TASK BRIEF »
Reproduce exactly, and solely, the lines running from the top of the data below through the line with "Therefore, I would", both inclusive. Omit pictures.

INFORMATION SHOWN »
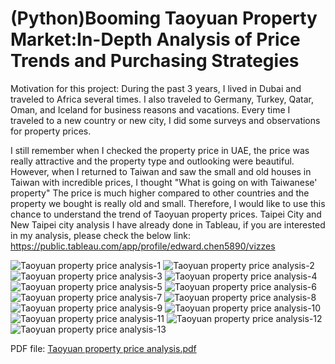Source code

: # (Python)Booming Taoyuan Property Market:In-Depth Analysis of Price Trends and Purchasing Strategies

Motivation for this project:
During the past 3 years, I lived in Dubai and traveled to Africa several times. I also traveled to Germany, Turkey, Qatar, Oman, and Iceland for business reasons and vacations.
Every time I traveled to a new country or new city, I did some surveys and observations for property prices.

I still remember when I checked the property price in UAE, the price was really attractive and the property type and outlooking were beautiful.
However, when I returned to Taiwan and saw the small and old houses in Taiwan with incredible prices, I thought "What is going on with Taiwanese' property"
The price is much higher compared to other countries and the property we bought is really old and small.
Therefore, I would like to use this chance to understand the trend of Taoyuan property prices.
Taipei City and New Taipei city analysis I have already done in Tableau, if you are interested in my analysis, please check the below link:
https://public.tableau.com/app/profile/edward.chen5890/vizzes

![Taoyuan property price analysis-1](https://github.com/e19931107/Python-Taoyuan_Property_Market_In_Depth_Analysis/assets/50692450/489612fd-4820-4c1f-8df9-0218964faa25)
![Taoyuan property price analysis-2](https://github.com/e19931107/Python-Taoyuan_Property_Market_In_Depth_Analysis/assets/50692450/950d5d4d-8fb3-4c76-8361-22046dae204c)
![Taoyuan property price analysis-3](https://github.com/e19931107/Python-Taoyuan_Property_Market_In_Depth_Analysis/assets/50692450/a53d0954-d950-4ed3-9faa-207fd25a3215)
![Taoyuan property price analysis-4](https://github.com/e19931107/Python-Taoyuan_Property_Market_In_Depth_Analysis/assets/50692450/b964e392-9bd4-4d19-bca4-8fcc83fe5c7b)
![Taoyuan property price analysis-5](https://github.com/e19931107/Python-Taoyuan_Property_Market_In_Depth_Analysis/assets/50692450/6816aeca-9794-4b99-8501-aa6e74c1bf55)
![Taoyuan property price analysis-6](https://github.com/e19931107/Python-Taoyuan_Property_Market_In_Depth_Analysis/assets/50692450/b5d8aff7-ec5e-4c6d-8b26-040c076d3ba2)
![Taoyuan property price analysis-7](https://github.com/e19931107/Python-Taoyuan_Property_Market_In_Depth_Analysis/assets/50692450/a6f413a4-9e1d-4241-a920-58c3756d6aee)
![Taoyuan property price analysis-8](https://github.com/e19931107/Python-Taoyuan_Property_Market_In_Depth_Analysis/assets/50692450/49d3eb37-ce70-4294-8543-dfb1bb79eefb)
![Taoyuan property price analysis-9](https://github.com/e19931107/Python-Taoyuan_Property_Market_In_Depth_Analysis/assets/50692450/fc62d78c-4f4d-4ba5-aa1d-1bee03437486)
![Taoyuan property price analysis-10](https://github.com/e19931107/Python-Taoyuan_Property_Market_In_Depth_Analysis/assets/50692450/ba5a0a46-a53c-4a0e-9165-16f790b07475)
![Taoyuan property price analysis-11](https://github.com/e19931107/Python-Taoyuan_Property_Market_In_Depth_Analysis/assets/50692450/cf47091a-4c06-4dc4-8dff-13fe31e94677)
![Taoyuan property price analysis-12](https://github.com/e19931107/Python-Taoyuan_Property_Market_In_Depth_Analysis/assets/50692450/09cd0b07-5b16-4c84-bcb4-7476cb0656c8)
![Taoyuan property price analysis-13](https://github.com/e19931107/Python-Taoyuan_Property_Market_In_Depth_Analysis/assets/50692450/0805d4f2-e950-4eba-8ec7-ae05f206cc83)

PDF file:
[Taoyuan property price analysis.pdf](https://github.com/e19931107/Python-Taoyuan_Property_Market_In_Depth_Analysis/files/13868764/Taoyuan.property.price.analysis.pdf)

RESULT BELOW »
Source code

: # (Python)Booming Taoyuan Property Market:In-Depth Analysis of Price Trends and Purchasing Strategies

Motivation for this project:
During the past 3 years, I lived in Dubai and traveled to Africa several times. I also traveled to Germany, Turkey, Qatar, Oman, and Iceland for business reasons and vacations.
Every time I traveled to a new country or new city, I did some surveys and observations for property prices.

I still remember when I checked the property price in UAE, the price was really attractive and the property type and outlooking were beautiful.
However, when I returned to Taiwan and saw the small and old houses in Taiwan with incredible prices, I thought "What is going on with Taiwanese' property"
The price is much higher compared to other countries and the property we bought is really old and small.
Therefore, I would like to use this chance to understand the trend of Taoyuan property prices.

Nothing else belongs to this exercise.